Investment or a home
Unless we wish to remain forever in our parents' home, including our spouses and offspring, it is essential that we leave the nest and establish a place of our own in which to kick off our shoes and read the paper.
The question then remains as to whether we rent or buy our castle. Some property commentators have tried to make the point that it is more prudent to sell your home and rent at this stage of the property cycle (assuming that it is indeed at the top end of the cycle), while waiting for the boom to either bust or retract significantly. The argument is flawed and here is an explanation of the fallacy of the numbers that have been used to justify them.

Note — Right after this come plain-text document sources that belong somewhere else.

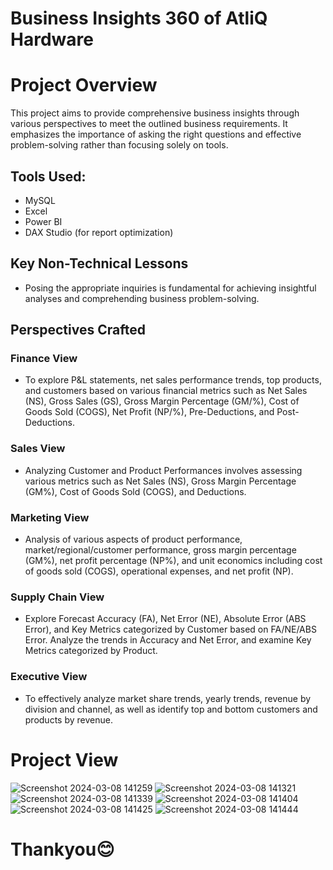 # Business Insights 360 of AtliQ Hardware
 
# Project Overview

This project aims to provide comprehensive business insights through various perspectives to meet the outlined business requirements. It emphasizes the importance of asking the right questions and effective problem-solving rather than focusing solely on tools.


## Tools Used:
- MySQL
- Excel
- Power BI
- DAX Studio (for report optimization)


## Key Non-Technical Lessons

- Posing the appropriate inquiries is fundamental for achieving insightful analyses and comprehending business problem-solving.

## Perspectives Crafted

### Finance View
- To explore P&L statements, net sales performance trends, top products, and customers based on various financial metrics such as Net Sales (NS), Gross Sales (GS), Gross Margin Percentage (GM/%), Cost of Goods Sold (COGS), Net Profit (NP/%), Pre-Deductions, and Post-Deductions.

### Sales View
- Analyzing Customer and Product Performances involves assessing various metrics such as Net Sales (NS), Gross Margin Percentage (GM%), Cost of Goods Sold (COGS), and Deductions.

### Marketing View
- Analysis of various aspects of product performance, market/regional/customer performance, gross margin percentage (GM%), net profit percentage (NP%), and unit economics including cost of goods sold (COGS), operational expenses, and net profit (NP).

### Supply Chain View
- Explore Forecast Accuracy (FA), Net Error (NE), Absolute Error (ABS Error), and Key Metrics categorized by Customer based on FA/NE/ABS Error. Analyze the trends in Accuracy and Net Error, and examine Key Metrics categorized by Product.

### Executive View
- To effectively analyze market share trends, yearly trends, revenue by division and channel, as well as identify top and bottom customers and products by revenue. 

# Project View

![Screenshot 2024-03-08 141259](https://github.com/parmoddhiman/Business-Insights-360/assets/157885474/9739c06b-9cb1-40a0-b747-515ff6b5bbab)
![Screenshot 2024-03-08 141321](https://github.com/parmoddhiman/Business-Insights-360/assets/157885474/fd653f1a-70e6-447d-a2c8-484659d00cee)
![Screenshot 2024-03-08 141339](https://github.com/parmoddhiman/Business-Insights-360/assets/157885474/9278f9be-2845-4e25-8541-6d721c33be43)
![Screenshot 2024-03-08 141404](https://github.com/parmoddhiman/Business-Insights-360/assets/157885474/142d55cf-be86-42f6-b0d0-45e71684244e)
![Screenshot 2024-03-08 141425](https://github.com/parmoddhiman/Business-Insights-360/assets/157885474/58c4cf0d-0547-4047-954c-ce0c1cb5651a)
![Screenshot 2024-03-08 141444](https://github.com/parmoddhiman/Business-Insights-360/assets/157885474/93153e84-fd7f-49cf-857c-ac08a674e89a)








# Thankyou😊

If you don't yet own, it might make sense to hold out for a while if your perception is that property prices are stagnating and are about to drop. The chances of bargains are then more likely. Over the last thirty years there has only been one year in which property prices have declined and that was by 6 %. So waiting for prices to come down might lead to a long wait.
The buy-to-let market or property investment market is different in that the cost of ownership or the gap that exists between repayments and rentals is now almost historically huge. This means that rental yields are down and it might make sense to view alternative asset classes if this is your intention.
Wanting the price of property to come down doesn't make it happen. Wishful thinking doesn't affect the market, while a complex interaction of building costs, supply of houses and demand for properties do affect prices. These are also self-correcting in our capitalist market with the developers only building if there is a profit to be realized. When there isn't, the lack of new developments 'shrinks' the market and elevates demand that in turn dictates a higher price. A vicious cycle but that's capitalism.
Unless the supply-demand equation is seriously affected, things will continue as they have been. Too much new stock will flood the supply side of the equation while an interest rate hike and the consequent decrease in affordability and the concurrent pessimism affect demand.